On September 18, 1964, The Beatles performed their only concert in Dallas at Dallas Memorial Auditorium. A bomb threat delayed the show temporarily, although no bomb was found. On August 22, 1973, The Jackson 5 held a concert in the auditorium. While on a five city tour in the final week of 1976, Elvis Presley performed at the Dallas Convention Center on December 28. The concert was recorded and later released on the Follow That Dream collectors label with the title of Showtime! On April 1, 1977, Led Zeppelin opened what would become their last American tour together in the Dallas Memorial Auditorium, their sixth time performing at the venue. In October 1978, Queen played at the Convention Center during their US tour, and the music video for "Fat Bottomed Girls" was filmed at the center. Prince had two concerts at the venue: once in 1981 and again in 2000. Other performers who held concerts here include: Madonna, James Brown, The Beatles, The Rolling Stones, The Who, Jimi Hendrix, The Doors, Grateful Dead, Black Sabbath, Bruce Springsteen, David Bowie, Billy Joel, Kansas, Thin Lizzy, and Elvis Costello.

The Dallas Convention Center was the site of the 1984 Republican National Convention. President Ronald Reagan accepted the nomination for a second term there on Aug. 23, 1984.

Together with Reunion Arena, the Center was an emergency shelter for thousands of Hurricane Katrina refugees in September 2005. The Center was used again during Hurricane Harvey in 2017.

Beginning in 2014, the Center became the venue for Fan Expo Dallas.

From March 31 to April 3, 2016, WWE hosted the WrestleMania Axxess Convention at the Center, as part of the lead-up to WrestleMania 32 at AT&T Stadium in Arlington. As part of the event, it also hosted NXT TakeOver: Dallas on April 1.

On August 17, 2019, Y. S. Jaganmohan Reddy, the Chief Minister of Andhra Pradesh, addressed Non-resident Indians.

From April 2021 to May 2025, the annual VEX Robotics Competition World Championships were held at the Center. The VEX Robotics World Championship had previously been hosted at the Center in 2009 and 2010.

The Kay Bailey Hutchison Convention Center also served as the International Broadcast Center during the 2026 FIFA World Cup.

The Dallas Wings of the Women's National Basketball Association are expected to play at the auditorium starting from the 2028 WNBA season after renovations are complete.

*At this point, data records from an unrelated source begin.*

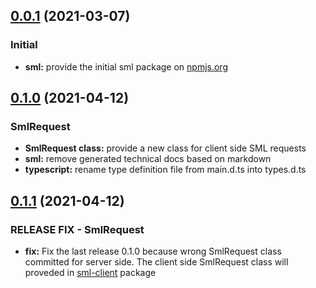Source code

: ## [0.0.1](https://github.com/GELight/sml) (2021-03-07)

### Initial 

* **sml:** provide the initial sml package on [npmjs.org](https://www.npmjs.com/package/@gelight/sml)

## [0.1.0](https://github.com/GELight/sml) (2021-04-12)

### SmlRequest

* **SmlRequest class:** provide a new class for client side SML requests
* **sml:** remove generated technical docs based on markdown
* **typescript:** rename type definition file from main.d.ts into types.d.ts

## [0.1.1](https://github.com/GELight/sml) (2021-04-12)

### RELEASE FIX - SmlRequest

* **fix:** Fix the last release 0.1.0 because wrong SmlRequest class committed for server side. The client side SmlRequest class will proveded in [sml-client](https://www.npmjs.com/package/@gelight/sml-client) package

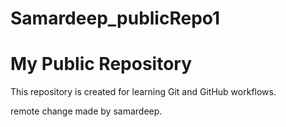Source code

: # Samardeep_publicRepo1
# My Public Repository

This repository is created for learning Git and GitHub workflows.  
  
remote change made by samardeep.

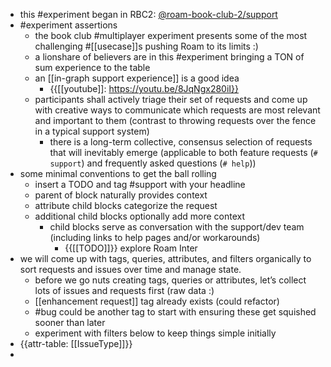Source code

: - this #experiment began in RBC2: [@roam-book-club-2/support](https://roamresearch.com/#/app/roam-book-club-2/page/dXLMHJZYw)
- #experiment assertions
    - the book club #multiplayer experiment presents some of the most challenging #[[usecase]]s pushing Roam to its limits :)
    - a lionshare of believers are in this #experiment bringing a TON of sum experience to the table
    - an [[in-graph support experience]] is a good idea
        - {{[[youtube]]: https://youtu.be/8JqNgx280iI}}
    - participants shall actively triage their set of requests and come up with creative ways to communicate which requests are most relevant and important to them (contrast to throwing requests over the fence in a typical support system)
        - there is a long-term collective, consensus selection of requests that will inevitably emerge (applicable to both feature requests (`# support`) and frequently asked questions (`# help`))
- some minimal conventions to get the ball rolling
    - insert a TODO and tag #support with your headline
    - parent of block naturally provides context
    - attribute child blocks categorize the request
    - additional child blocks optionally add more context
        - child blocks serve as conversation with the support/dev team (including links to help pages and/or workarounds)
            - {{[[TODO]]}} explore Roam Inter
- we will come up with tags, queries, attributes, and filters organically to sort requests and issues over time and manage state.
    - before we go nuts creating tags, queries or attributes, let’s collect lots of issues and requests first (raw data :)
    - [[enhancement request]] tag already exists (could refactor)
    - #bug could be another tag to start with ensuring these get squished sooner than later
    - experiment with filters below to keep things simple initially
- {{attr-table: [[IssueType]]}}
- 
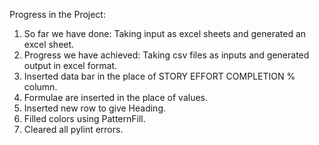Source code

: Progress in the Project:
1. So far we have done:
        Taking input as excel sheets and generated an excel sheet. 
3. Progress we have achieved:
        Taking csv files as inputs and generated output in excel format.
4. Inserted data bar in the place of STORY EFFORT COMPLETION % column.
5. Formulae are inserted in the place of values.
6. Inserted new row to give Heading.
7. Filled colors using PatternFill.
8. Cleared all pylint errors.

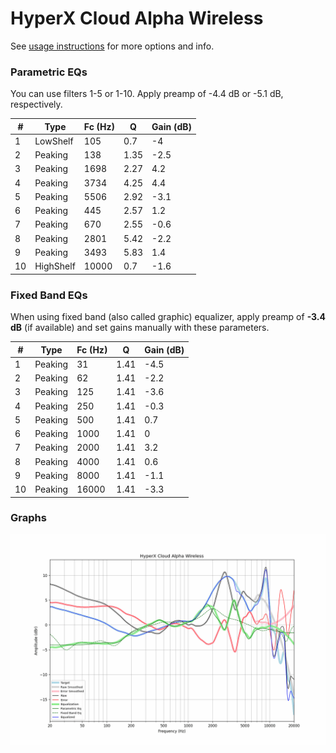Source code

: # HyperX Cloud Alpha Wireless
See [usage instructions](https://github.com/jaakkopasanen/AutoEq#usage) for more options and info.

### Parametric EQs
You can use filters 1-5 or 1-10. Apply preamp of -4.4 dB or -5.1 dB, respectively.

|   # | Type      |   Fc (Hz) |    Q |   Gain (dB) |
|-----|-----------|-----------|------|-------------|
|   1 | LowShelf  |       105 | 0.7  |        -4   |
|   2 | Peaking   |       138 | 1.35 |        -2.5 |
|   3 | Peaking   |      1698 | 2.27 |         4.2 |
|   4 | Peaking   |      3734 | 4.25 |         4.4 |
|   5 | Peaking   |      5506 | 2.92 |        -3.1 |
|   6 | Peaking   |       445 | 2.57 |         1.2 |
|   7 | Peaking   |       670 | 2.55 |        -0.6 |
|   8 | Peaking   |      2801 | 5.42 |        -2.2 |
|   9 | Peaking   |      3493 | 5.83 |         1.4 |
|  10 | HighShelf |     10000 | 0.7  |        -1.6 |

### Fixed Band EQs
When using fixed band (also called graphic) equalizer, apply preamp of **-3.4 dB** (if available) and set gains manually with these parameters.

|   # | Type    |   Fc (Hz) |    Q |   Gain (dB) |
|-----|---------|-----------|------|-------------|
|   1 | Peaking |        31 | 1.41 |        -4.5 |
|   2 | Peaking |        62 | 1.41 |        -2.2 |
|   3 | Peaking |       125 | 1.41 |        -3.6 |
|   4 | Peaking |       250 | 1.41 |        -0.3 |
|   5 | Peaking |       500 | 1.41 |         0.7 |
|   6 | Peaking |      1000 | 1.41 |         0   |
|   7 | Peaking |      2000 | 1.41 |         3.2 |
|   8 | Peaking |      4000 | 1.41 |         0.6 |
|   9 | Peaking |      8000 | 1.41 |        -1.1 |
|  10 | Peaking |     16000 | 1.41 |        -3.3 |

### Graphs
![](./HyperX%20Cloud%20Alpha%20Wireless.png)
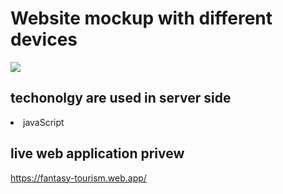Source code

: # Website mockup with different devices
<img src="https://i.ibb.co/wyRFf4R/fantasy.png" />

## techonolgy are used in server side 
<li> javaScript</li>

## live web application privew
https://fantasy-tourism.web.app/
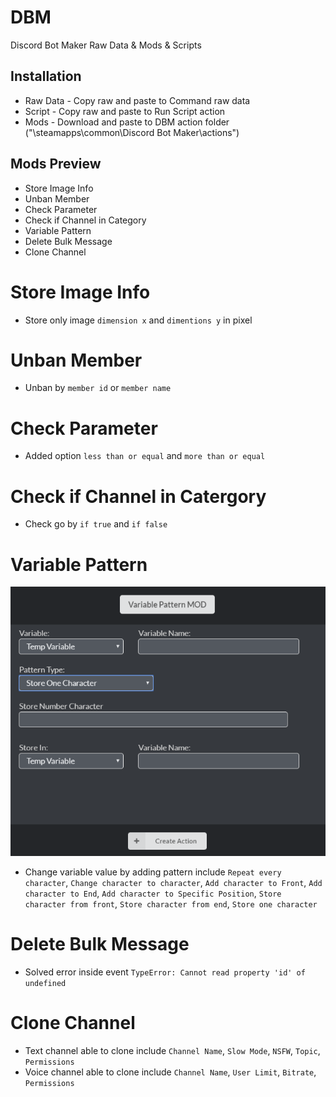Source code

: # DBM
Discord Bot Maker Raw Data & Mods & Scripts

## Installation
- Raw Data - Copy raw and paste to Command raw data
- Script - Copy raw and paste to Run Script action
- Mods - Download and paste to DBM action folder ("\steamapps\common\Discord Bot Maker\actions")

## Mods Preview
- Store Image Info
- Unban Member
- Check Parameter
- Check if Channel in Category
- Variable Pattern
- Delete Bulk Message
- Clone Channel

# Store Image Info
- Store only image `dimension x` and `dimentions y` in pixel

# Unban Member
- Unban by `member id` or `member name`

# Check Parameter
- Added option `less than or equal` and `more than or equal`

# Check if Channel in Catergory
- Check go by `if true` and `if false`

# Variable Pattern
![Screenshot](\src\variable_pattern.png)
- Change variable value by adding pattern include `Repeat every character`, `Change character to character`, `Add character to Front`, `Add character to End`, `Add character to Specific Position`, `Store character from front`, `Store character from end`, `Store one character`

# Delete Bulk Message
- Solved error inside event `TypeError: Cannot read property 'id' of undefined`

# Clone Channel
- Text channel able to clone include `Channel Name`, `Slow Mode`, `NSFW`, `Topic`, `Permissions`
- Voice channel able to clone include `Channel Name`, `User Limit`, `Bitrate`, `Permissions`
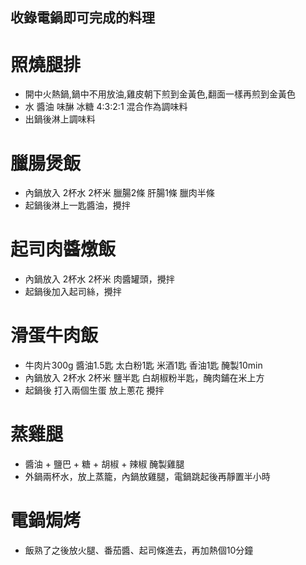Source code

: ## 收錄電鍋即可完成的料理

照燒腿排
=====
* 開中火熱鍋,鍋中不用放油,雞皮朝下煎到金黃色,翻面一樣再煎到金黃色
* 水 醬油 味醂 冰糖 4:3:2:1 混合作為調味料
* 出鍋後淋上調味料

臘腸煲飯
=====
* 內鍋放入 2杯水 2杯米 臘腸2條 肝腸1條 臘肉半條
* 起鍋後淋上一匙醬油，攪拌

起司肉醬燉飯
=====
* 內鍋放入 2杯水 2杯米 肉醬罐頭，攪拌
* 起鍋後加入起司絲，攪拌

滑蛋牛肉飯
=====
* 牛肉片300g 醬油1.5匙 太白粉1匙 米酒1匙 香油1匙 醃製10min
* 內鍋放入 2杯水 2杯米 鹽半匙 白胡椒粉半匙，醃肉鋪在米上方
* 起鍋後 打入兩個生蛋 放上蔥花 攪拌

蒸雞腿
=====
* 醬油 + 鹽巴 + 糖 + 胡椒 + 辣椒 醃製雞腿
* 外鍋兩杯水，放上蒸籠，內鍋放雞腿，電鍋跳起後再靜置半小時

電鍋焗烤
=====
* 飯熟了之後放火腿、番茄醬、起司條進去，再加熱個10分鐘

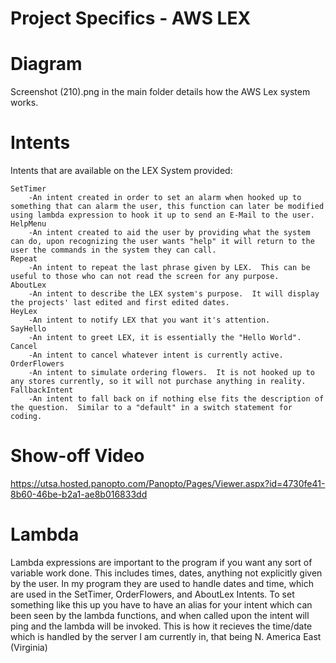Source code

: # Project Specifics - AWS LEX


# Diagram
Screenshot (210).png in the main folder details how the AWS Lex system works. 

# Intents

Intents that are available on the LEX System provided:

    SetTimer
        -An intent created in order to set an alarm when hooked up to something that can alarm the user, this function can later be modified using lambda expression to hook it up to send an E-Mail to the user. 
    HelpMenu
        -An intent created to aid the user by providing what the system can do, upon recognizing the user wants "help" it will return to the user the commands in the system they can call.
    Repeat
        -An intent to repeat the last phrase given by LEX.  This can be useful to those who can not read the screen for any purpose.
    AboutLex
        -An intent to describe the LEX system's purpose.  It will display the projects' last edited and first edited dates.
    HeyLex
        -An intent to notify LEX that you want it's attention.
    SayHello
        -An intent to greet LEX, it is essentially the "Hello World".
    Cancel
        -An intent to cancel whatever intent is currently active.  
    OrderFlowers
        -An intent to simulate ordering flowers.  It is not hooked up to any stores currently, so it will not purchase anything in reality.
    FallbackIntent
        -An intent to fall back on if nothing else fits the description of the question.  Similar to a "default" in a switch statement for coding.

# Show-off Video
https://utsa.hosted.panopto.com/Panopto/Pages/Viewer.aspx?id=4730fe41-8b60-46be-b2a1-ae8b016833dd

# Lambda 

Lambda expressions are important to the program if you want any sort of variable work done.  This includes times, dates, anything not explicitly given by the user.  In my program they are used to handle dates and time, which are used in the SetTimer, OrderFlowers, and AboutLex Intents.  To set something like this up you have to have an alias for your intent which can been seen by the lambda functions, and when called upon the intent will ping and the lambda will be invoked.  This is how it recieves the time/date which is handled by the server I am currently in, that being N. America East (Virginia)
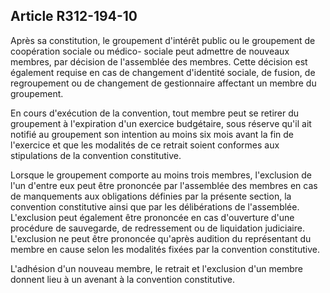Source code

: ## Article R312-194-10

Après sa constitution, le groupement d'intérêt public ou le groupement de coopération sociale ou médico-
sociale peut admettre de nouveaux membres, par décision de l'assemblée des membres. Cette décision est
également requise en cas de changement d'identité sociale, de fusion, de regroupement ou de changement de
gestionnaire affectant un membre du groupement.

En cours d'exécution de la convention, tout membre peut se retirer du groupement à l'expiration d'un exercice
budgétaire, sous réserve qu'il ait notifié au groupement son intention au moins six mois avant la fin de
l'exercice et que les modalités de ce retrait soient conformes aux stipulations de la convention constitutive.

Lorsque le groupement comporte au moins trois membres, l'exclusion de l'un d'entre eux peut être prononcée
par l'assemblée des membres en cas de manquements aux obligations définies par la présente section, la
convention constitutive ainsi que par les délibérations de l'assemblée. L'exclusion peut également être
prononcée en cas d'ouverture d'une procédure de sauvegarde, de redressement ou de liquidation judiciaire.
L'exclusion ne peut être prononcée qu'après audition du représentant du membre en cause selon les modalités
fixées par la convention constitutive.

L'adhésion d'un nouveau membre, le retrait et l'exclusion d'un membre donnent lieu à un avenant à la
convention constitutive.


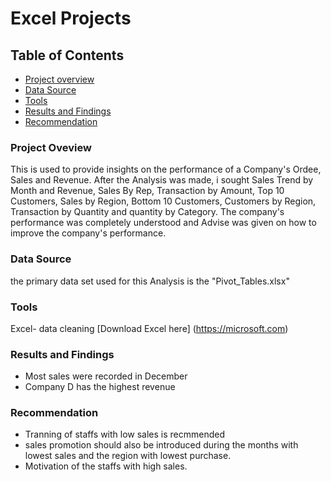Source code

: # Excel Projects
## Table of Contents
- [Project overview](Project-Overview)
- [Data Source](Data-source)
- [Tools](Tools)
- [Results and Findings](Results-and-Findings)
- [Recommendation](Recommendations)

### Project Oveview
This is used to provide insights on the performance of a Company's Ordee, Sales and Revenue. After the Analysis was made, i sought Sales Trend by Month and Revenue, Sales By Rep, Transaction by Amount, Top 10 Customers, Sales by Region, Bottom 10 Customers, Customers by Region, Transaction by Quantity and quantity by Category. The company's performance was completely understood and Advise was given on how to improve the company's performance.


### Data Source
the primary data set used for this Analysis is the "Pivot_Tables.xlsx"

### Tools
Excel- data cleaning [Download Excel here]
(https://microsoft.com)

### Results and Findings
- Most sales were recorded in December
- Company D has the highest revenue
  
### Recommendation
- Tranning of staffs with low sales is recmmended
- sales promotion  should also be introduced during the months with lowest sales and the region with lowest purchase.
- Motivation of the staffs with high sales.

==Transportation and access==

The convention center offers a parking garage and three surface parking lots (Lots C and E). In addition to the Red and Blue line service at the eponymous Convention Center station, additional rail transportation (including Amtrak and the Trinity Railway Express) is available at the Dallas Union Station to the northeast of the Convention Center.

One of the world's largest heliport/vertiport facilities sits atop the structure and 75 truck berths line its docks. The Dallas CBD Vertiport, located at the south end of the complex, has two 60 × 60 ft concrete final approach and takeoff areas (FATOs) and 169000 sqft of flight deck, and is capable of handling both helicopters and tiltrotor aircraft.